**Extracted data entries**

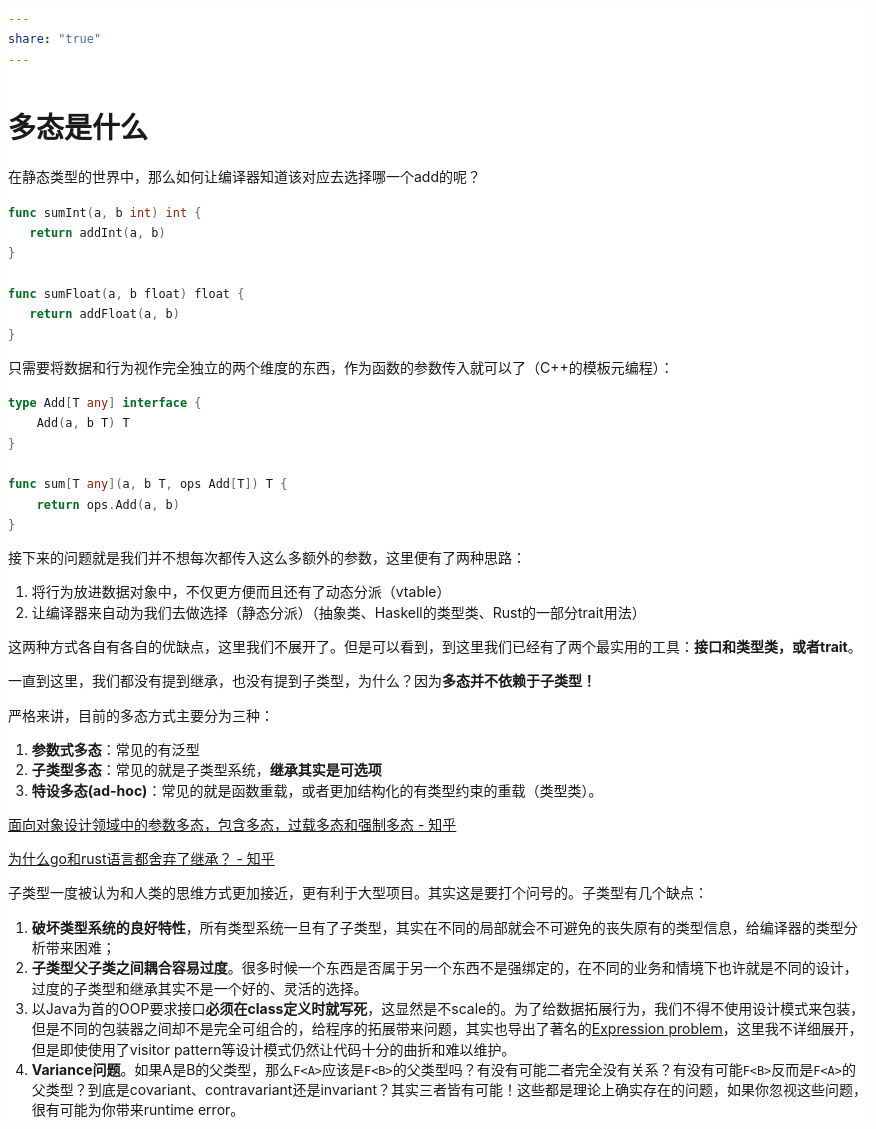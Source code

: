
```yaml
---
share: "true"
---
```

# 多态是什么
在静态类型的世界中，那么如何让编译器知道该对应去选择哪一个add的呢？
 ```go
func sumInt(a, b int) int {
    return addInt(a, b)
}

func sumFloat(a, b float) float {
    return addFloat(a, b)
}
```
只需要将数据和行为视作完全独立的两个维度的东西，作为函数的参数传入就可以了（C++的模板元编程）：
```go
type Add[T any] interface {
    Add(a, b T) T
}

func sum[T any](a, b T, ops Add[T]) T {
    return ops.Add(a, b)
}
```
接下来的问题就是我们并不想每次都传入这么多额外的参数，这里便有了两种思路：

1. 将行为放进数据对象中，不仅更方便而且还有了动态分派（vtable）
2. 让编译器来自动为我们去做选择（静态分派）（抽象类、Haskell的类型类、Rust的一部分trait用法）

这两种方式各自有各自的优缺点，这里我们不展开了。但是可以看到，到这里我们已经有了两个最实用的工具：**接口和类型类，或者trait**。

一直到这里，我们都没有提到继承，也没有提到子类型，为什么？因为**多态并不依赖于子类型！**

严格来讲，目前的多态方式主要分为三种：

1. **参数式多态**：常见的有泛型
2. **子类型多态**：常见的就是子类型系统，**继承其实是可选项**
3. **特设多态(ad-hoc)**：常见的就是函数重载，或者更加结构化的有类型约束的重载（类型类）。

[面向对象设计领域中的参数多态，包含多态，过载多态和强制多态 - 知乎](https://zhuanlan.zhihu.com/p/630641320)

[为什么go和rust语言都舍弃了继承？ - 知乎](https://www.zhihu.com/question/511958588/answer/2995842148)

子类型一度被认为和人类的思维方式更加接近，更有利于大型项目。其实这是要打个问号的。子类型有几个缺点：

1. **破坏类型系统的良好特性**，所有类型系统一旦有了子类型，其实在不同的局部就会不可避免的丧失原有的类型信息，给编译器的类型分析带来困难；
2. **子类型父子类之间耦合容易过度**。很多时候一个东西是否属于另一个东西不是强绑定的，在不同的业务和情境下也许就是不同的设计，过度的子类型和继承其实不是一个好的、灵活的选择。
3. 以Java为首的OOP要求接口**必须在class定义时就写死**，这显然是不scale的。为了给数据拓展行为，我们不得不使用设计模式来包装，但是不同的包装器之间却不是完全可组合的，给程序的拓展带来问题，其实也导出了著名的[Expression problem](https://zhida.zhihu.com/search?content_id=574784075&content_type=Answer&match_order=1&q=Expression+problem&zhida_source=entity)，这里我不详细展开，但是即使使用了visitor pattern等设计模式仍然让代码十分的曲折和难以维护。
4. **Variance问题**。如果A是B的父类型，那么`F<A>`应该是`F<B>`的父类型吗？有没有可能二者完全没有关系？有没有可能`F<B>`反而是`F<A>`的父类型？到底是covariant、contravariant还是invariant？其实三者皆有可能！这些都是理论上确实存在的问题，如果你忽视这些问题，很有可能为你带来runtime error。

**Problem to solve**
Transcribe the data verbatim. No picture belongs in the result.

**Final answer**
Source code

:
```yaml
---
share: "true"
---
```

# 多态是什么
在静态类型的世界中，那么如何让编译器知道该对应去选择哪一个add的呢？
 ```go
func sumInt(a, b int) int {
    return addInt(a, b)
}

func sumFloat(a, b float) float {
    return addFloat(a, b)
}
```
只需要将数据和行为视作完全独立的两个维度的东西，作为函数的参数传入就可以了（C++的模板元编程）：
```go
type Add[T any] interface {
    Add(a, b T) T
}

func sum[T any](a, b T, ops Add[T]) T {
    return ops.Add(a, b)
}
```
接下来的问题就是我们并不想每次都传入这么多额外的参数，这里便有了两种思路：

1. 将行为放进数据对象中，不仅更方便而且还有了动态分派（vtable）
2. 让编译器来自动为我们去做选择（静态分派）（抽象类、Haskell的类型类、Rust的一部分trait用法）

这两种方式各自有各自的优缺点，这里我们不展开了。但是可以看到，到这里我们已经有了两个最实用的工具：**接口和类型类，或者trait**。

一直到这里，我们都没有提到继承，也没有提到子类型，为什么？因为**多态并不依赖于子类型！**

严格来讲，目前的多态方式主要分为三种：

1. **参数式多态**：常见的有泛型
2. **子类型多态**：常见的就是子类型系统，**继承其实是可选项**
3. **特设多态(ad-hoc)**：常见的就是函数重载，或者更加结构化的有类型约束的重载（类型类）。

[面向对象设计领域中的参数多态，包含多态，过载多态和强制多态 - 知乎](https://zhuanlan.zhihu.com/p/630641320)

[为什么go和rust语言都舍弃了继承？ - 知乎](https://www.zhihu.com/question/511958588/answer/2995842148)

子类型一度被认为和人类的思维方式更加接近，更有利于大型项目。其实这是要打个问号的。子类型有几个缺点：

1. **破坏类型系统的良好特性**，所有类型系统一旦有了子类型，其实在不同的局部就会不可避免的丧失原有的类型信息，给编译器的类型分析带来困难；
2. **子类型父子类之间耦合容易过度**。很多时候一个东西是否属于另一个东西不是强绑定的，在不同的业务和情境下也许就是不同的设计，过度的子类型和继承其实不是一个好的、灵活的选择。
3. 以Java为首的OOP要求接口**必须在class定义时就写死**，这显然是不scale的。为了给数据拓展行为，我们不得不使用设计模式来包装，但是不同的包装器之间却不是完全可组合的，给程序的拓展带来问题，其实也导出了著名的[Expression problem](https://zhida.zhihu.com/search?content_id=574784075&content_type=Answer&match_order=1&q=Expression+problem&zhida_source=entity)，这里我不详细展开，但是即使使用了visitor pattern等设计模式仍然让代码十分的曲折和难以维护。
4. **Variance问题**。如果A是B的父类型，那么`F<A>`应该是`F<B>`的父类型吗？有没有可能二者完全没有关系？有没有可能`F<B>`反而是`F<A>`的父类型？到底是covariant、contravariant还是invariant？其实三者皆有可能！这些都是理论上确实存在的问题，如果你忽视这些问题，很有可能为你带来runtime error。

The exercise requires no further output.